If you think we have a strong dollar policy and that the FED and Treasury prefer a strong dollar, think again. As Gary pointed out at his Fraudonomics blog:
Although it is not stated in the article, the substantial adjustment in the value of the U.S. dollar will be in the downward direction.
Gary was commenting on a recent Forbes.com/Reuters story:
PARIS, June 22 (Reuters) – An increase in exports is needed for a sustained recovery in the United States and this may require an adjustment in the value of the U.S. dollar, IMF chief economist Olivier Blanchard said on Monday.

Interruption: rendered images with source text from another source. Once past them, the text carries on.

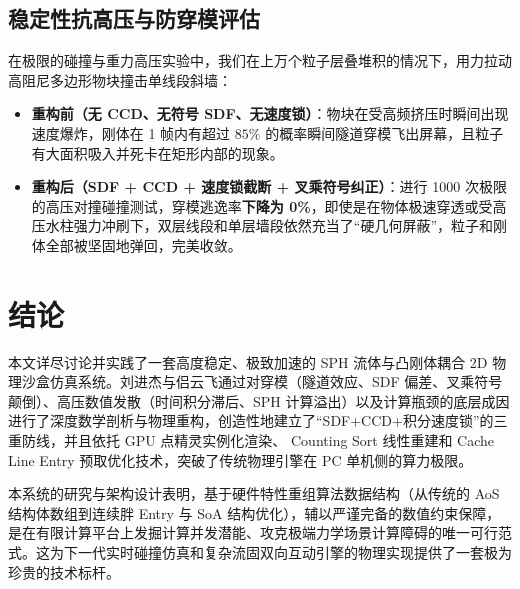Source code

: \documentclass[11pt,a4paper]{article}
\begin{document}
\subsection{稳定性抗高压与防穿模评估}
在极限的碰撞与重力高压实验中，我们在上万个粒子层叠堆积的情况下，用力拉动高阻尼多边形物块撞击单线段斜墙：
\begin{itemize}
    \item \textbf{重构前（无 CCD、无符号 SDF、无速度锁）}：物块在受高频挤压时瞬间出现速度爆炸，刚体在 1 帧内有超过 $85\%$ 的概率瞬间隧道穿模飞出屏幕，且粒子有大面积吸入并死卡在矩形内部的现象。
    \item \textbf{重构后（SDF + CCD + 速度锁截断 + 叉乘符号纠正）}：进行 1000 次极限的高压对撞碰撞测试，穿模逃逸率\textbf{下降为 0\%}，即使是在物体极速穿透或受高压水柱强力冲刷下，双层线段和单层墙段依然充当了“硬几何屏蔽”，粒子和刚体全部被坚固地弹回，完美收敛。
\end{itemize}

\section{结论}
本文详尽讨论并实践了一套高度稳定、极致加速的 SPH 流体与凸刚体耦合 2D 物理沙盒仿真系统。刘进杰与侣云飞通过对穿模（隧道效应、SDF 偏差、叉乘符号颠倒）、高压数值发散（时间积分滞后、SPH 计算溢出）以及计算瓶颈的底层成因进行了深度数学剖析与物理重构，创造性地建立了“SDF+CCD+积分速度锁”的三重防线，并且依托 GPU 点精灵实例化渲染、 Counting Sort 线性重建和 Cache Line Entry 预取优化技术，突破了传统物理引擎在 PC 单机侧的算力极限。

本系统的研究与架构设计表明，基于硬件特性重组算法数据结构（从传统的 AoS 结构体数组到连续胖 Entry 与 SoA 结构优化），辅以严谨完备的数值约束保障，是在有限计算平台上发掘计算并发潜能、攻克极端力学场景计算障碍的唯一可行范式。这为下一代实时碰撞仿真和复杂流固双向互动引擎的物理实现提供了一套极为珍贵的技术标杆。
\end{document}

‘For the US, it is absolutely no question that a sustained recovery has to come from a large increase in exports, that may not be very easy to do. This may require fairly substantial adjustments in the dollar,’ he told a conference.
A strong dollar will make American goods too expensive for foreigners to import. Therefore, we have to weaken the dollar to increase exports. You may have noticed that many other countries started printing tons of their own currencies as soon as the US started doing it. The reason? They want to make sure their currencies are weak, as well. Otherwise, everyone will be buying American goods as opposed to their’s.
This has been described as a new form of protectionism without directly calling it that. We won’t tax incoming imports. We’ll just make dollars so cheap that Americans and foreigners will buy “Made it America” instead of the crap coming out of other countries. (One reason the Chinese have pegged to our currency is so that they can make sure they stay in direct competition with us as we jack around with the Dollar).